##### DATA

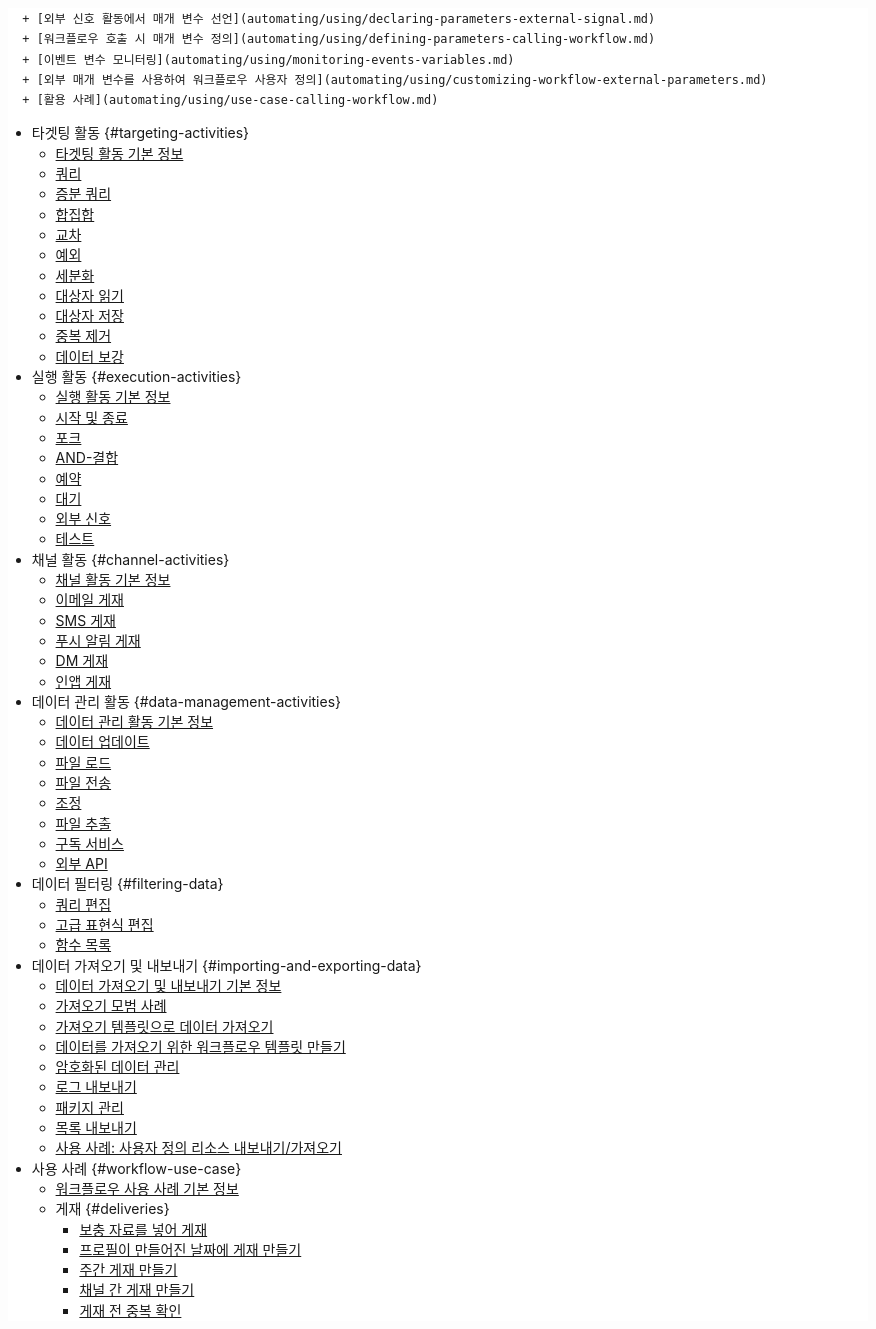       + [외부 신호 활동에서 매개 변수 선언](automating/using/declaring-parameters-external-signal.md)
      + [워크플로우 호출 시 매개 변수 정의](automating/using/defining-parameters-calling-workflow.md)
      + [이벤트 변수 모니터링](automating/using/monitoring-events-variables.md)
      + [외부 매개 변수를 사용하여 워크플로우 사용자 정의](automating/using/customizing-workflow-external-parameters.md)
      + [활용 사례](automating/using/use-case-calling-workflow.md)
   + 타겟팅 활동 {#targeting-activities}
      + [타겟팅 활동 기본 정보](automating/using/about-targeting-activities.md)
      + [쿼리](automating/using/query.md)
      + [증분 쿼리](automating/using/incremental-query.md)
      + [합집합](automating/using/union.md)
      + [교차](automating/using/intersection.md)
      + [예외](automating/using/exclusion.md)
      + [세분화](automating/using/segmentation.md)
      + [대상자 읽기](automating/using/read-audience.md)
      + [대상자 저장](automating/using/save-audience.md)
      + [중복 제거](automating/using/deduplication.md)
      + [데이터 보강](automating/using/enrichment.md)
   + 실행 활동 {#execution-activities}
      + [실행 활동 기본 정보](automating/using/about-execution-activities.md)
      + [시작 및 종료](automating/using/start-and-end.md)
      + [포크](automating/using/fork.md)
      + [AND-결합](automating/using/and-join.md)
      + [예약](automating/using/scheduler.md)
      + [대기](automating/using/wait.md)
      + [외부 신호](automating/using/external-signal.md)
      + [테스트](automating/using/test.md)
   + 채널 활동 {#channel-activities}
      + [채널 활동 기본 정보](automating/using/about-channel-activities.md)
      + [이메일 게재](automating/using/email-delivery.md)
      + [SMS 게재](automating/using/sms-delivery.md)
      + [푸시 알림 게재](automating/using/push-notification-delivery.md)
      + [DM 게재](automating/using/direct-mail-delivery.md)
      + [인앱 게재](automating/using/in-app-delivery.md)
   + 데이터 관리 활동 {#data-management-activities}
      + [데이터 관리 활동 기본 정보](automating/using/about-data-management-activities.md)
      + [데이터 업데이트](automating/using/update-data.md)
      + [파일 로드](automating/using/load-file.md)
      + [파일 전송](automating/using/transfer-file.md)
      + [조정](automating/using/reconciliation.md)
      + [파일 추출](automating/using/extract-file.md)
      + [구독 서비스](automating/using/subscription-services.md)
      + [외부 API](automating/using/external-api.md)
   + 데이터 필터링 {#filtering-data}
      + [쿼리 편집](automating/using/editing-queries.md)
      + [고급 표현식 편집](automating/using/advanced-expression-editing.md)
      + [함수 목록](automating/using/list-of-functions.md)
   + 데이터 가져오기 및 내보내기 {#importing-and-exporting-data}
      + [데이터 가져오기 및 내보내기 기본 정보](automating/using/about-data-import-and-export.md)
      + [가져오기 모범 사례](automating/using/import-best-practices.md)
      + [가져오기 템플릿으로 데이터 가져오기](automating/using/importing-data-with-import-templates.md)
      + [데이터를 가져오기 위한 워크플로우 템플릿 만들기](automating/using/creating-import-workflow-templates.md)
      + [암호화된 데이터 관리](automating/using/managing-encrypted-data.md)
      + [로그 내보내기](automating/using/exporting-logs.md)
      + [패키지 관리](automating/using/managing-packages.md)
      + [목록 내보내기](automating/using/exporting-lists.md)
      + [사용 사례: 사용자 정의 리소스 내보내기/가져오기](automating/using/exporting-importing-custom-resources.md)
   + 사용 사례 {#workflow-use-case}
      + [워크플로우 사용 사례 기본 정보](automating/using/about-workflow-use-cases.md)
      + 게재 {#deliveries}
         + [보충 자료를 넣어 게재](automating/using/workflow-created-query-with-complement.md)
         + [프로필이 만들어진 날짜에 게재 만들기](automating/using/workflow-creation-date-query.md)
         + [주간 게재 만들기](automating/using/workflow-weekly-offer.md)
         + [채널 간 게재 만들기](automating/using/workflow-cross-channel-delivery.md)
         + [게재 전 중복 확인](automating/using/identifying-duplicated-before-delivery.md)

##########
##### DATA

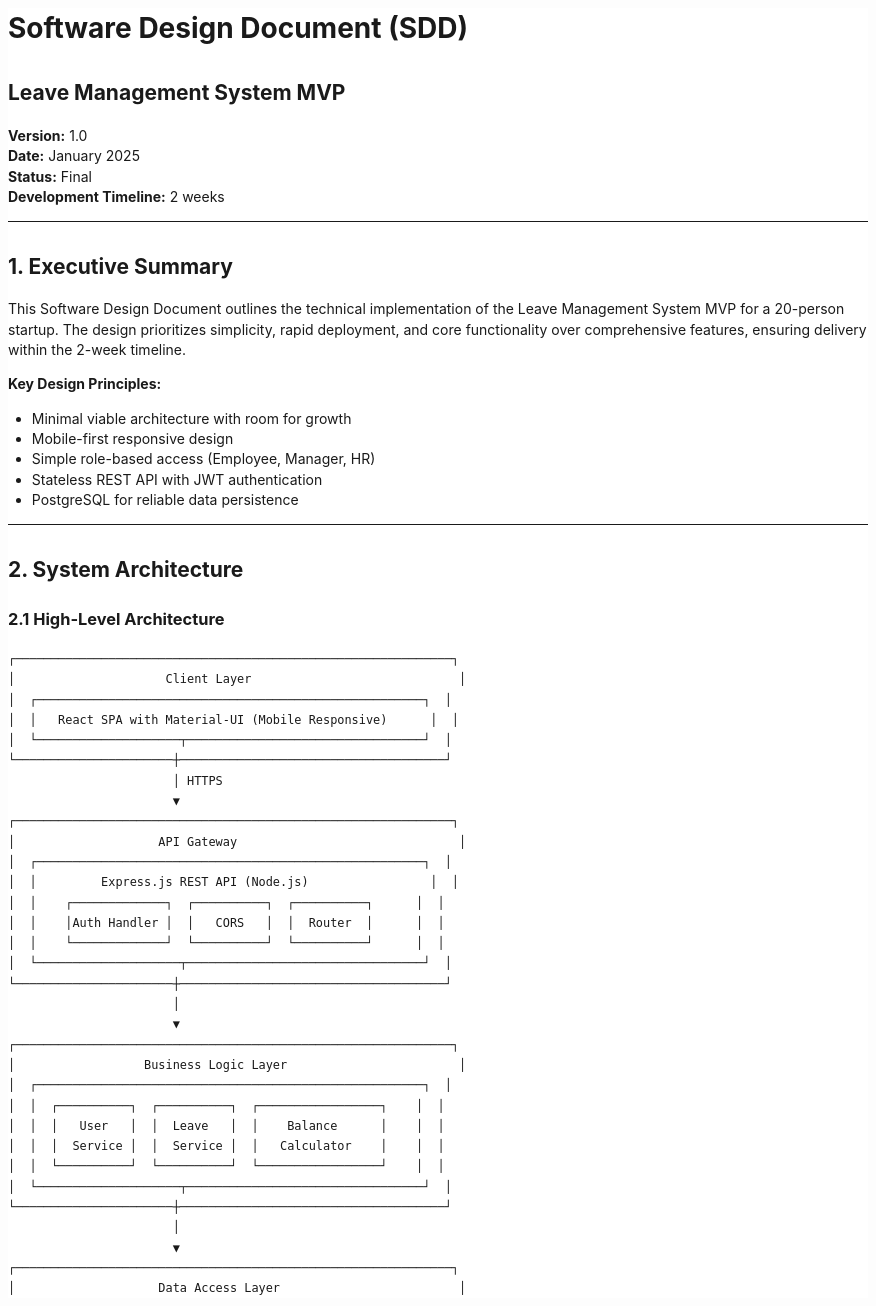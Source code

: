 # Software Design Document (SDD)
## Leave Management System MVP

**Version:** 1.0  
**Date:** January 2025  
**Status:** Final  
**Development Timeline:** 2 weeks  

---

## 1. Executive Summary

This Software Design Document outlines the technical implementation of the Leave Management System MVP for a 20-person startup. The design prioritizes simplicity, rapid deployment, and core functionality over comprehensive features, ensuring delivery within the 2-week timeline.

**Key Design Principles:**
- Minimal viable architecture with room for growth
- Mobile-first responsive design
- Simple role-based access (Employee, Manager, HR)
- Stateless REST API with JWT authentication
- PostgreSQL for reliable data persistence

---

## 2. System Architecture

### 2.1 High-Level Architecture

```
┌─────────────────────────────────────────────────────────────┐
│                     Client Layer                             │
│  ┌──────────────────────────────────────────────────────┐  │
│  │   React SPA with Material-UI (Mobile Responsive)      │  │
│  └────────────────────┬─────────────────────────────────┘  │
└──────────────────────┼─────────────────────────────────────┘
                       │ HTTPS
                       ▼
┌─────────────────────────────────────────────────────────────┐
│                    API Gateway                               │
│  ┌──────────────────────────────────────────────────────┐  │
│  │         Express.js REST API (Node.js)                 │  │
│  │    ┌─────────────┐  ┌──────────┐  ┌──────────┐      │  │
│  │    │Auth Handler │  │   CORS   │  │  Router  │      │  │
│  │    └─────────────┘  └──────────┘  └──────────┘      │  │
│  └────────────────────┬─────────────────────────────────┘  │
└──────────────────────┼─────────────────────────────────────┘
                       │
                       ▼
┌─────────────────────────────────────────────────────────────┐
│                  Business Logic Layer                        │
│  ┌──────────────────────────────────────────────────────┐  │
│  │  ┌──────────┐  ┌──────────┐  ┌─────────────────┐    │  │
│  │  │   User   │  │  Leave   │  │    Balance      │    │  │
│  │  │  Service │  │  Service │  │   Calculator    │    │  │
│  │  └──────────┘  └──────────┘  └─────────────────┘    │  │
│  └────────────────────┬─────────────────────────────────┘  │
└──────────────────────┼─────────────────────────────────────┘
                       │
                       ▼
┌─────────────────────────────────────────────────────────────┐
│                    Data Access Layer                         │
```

##########
##### DATA

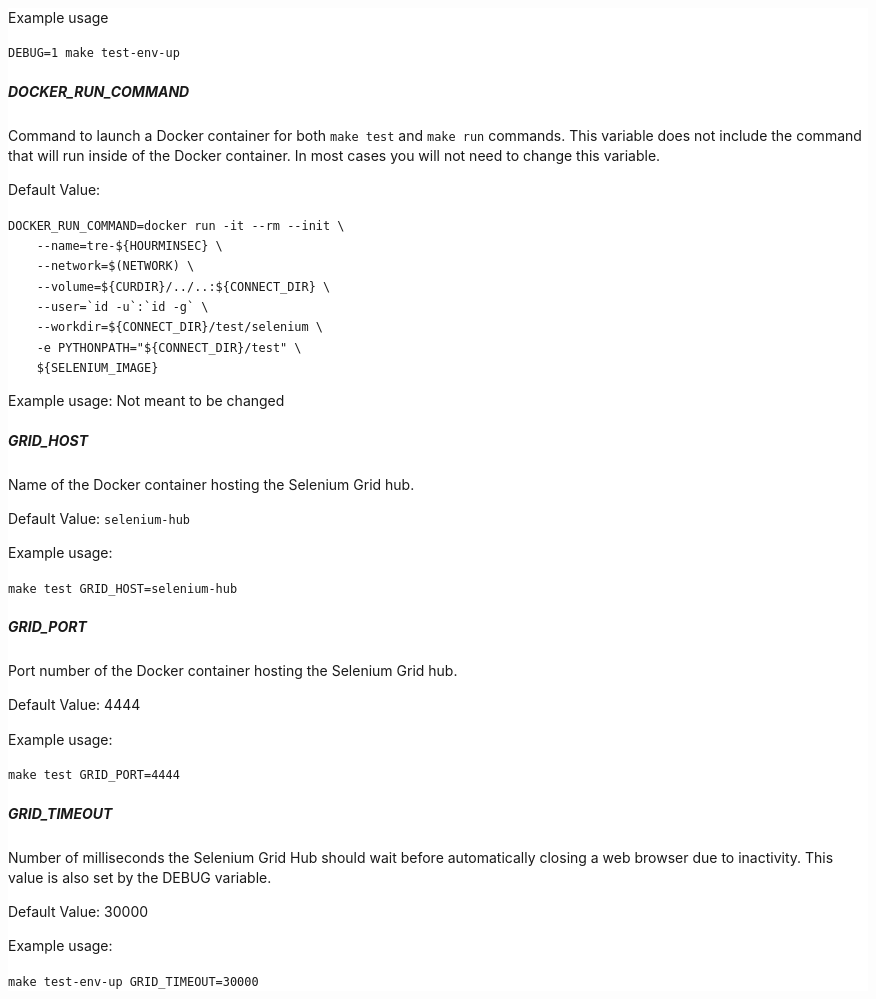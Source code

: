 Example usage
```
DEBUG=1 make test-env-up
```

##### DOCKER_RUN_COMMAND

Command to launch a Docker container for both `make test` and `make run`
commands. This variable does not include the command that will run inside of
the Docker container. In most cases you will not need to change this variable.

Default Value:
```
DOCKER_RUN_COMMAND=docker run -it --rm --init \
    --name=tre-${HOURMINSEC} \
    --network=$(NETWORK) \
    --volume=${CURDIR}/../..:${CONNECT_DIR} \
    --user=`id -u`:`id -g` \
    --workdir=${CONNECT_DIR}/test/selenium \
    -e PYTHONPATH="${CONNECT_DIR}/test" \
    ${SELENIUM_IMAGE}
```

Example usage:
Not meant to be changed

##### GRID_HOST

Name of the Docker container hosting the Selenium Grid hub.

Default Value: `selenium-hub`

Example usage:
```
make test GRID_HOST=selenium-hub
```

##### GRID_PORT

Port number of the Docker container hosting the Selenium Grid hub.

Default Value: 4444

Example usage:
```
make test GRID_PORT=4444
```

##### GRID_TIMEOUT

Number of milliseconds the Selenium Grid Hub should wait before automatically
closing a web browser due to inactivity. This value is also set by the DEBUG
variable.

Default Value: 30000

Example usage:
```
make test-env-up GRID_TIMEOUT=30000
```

##########

*TASK GOAL*
Counting only lines that contain "Document", what is the total for the entries above? Give the number alone.

*EXERCISE RESULT*
2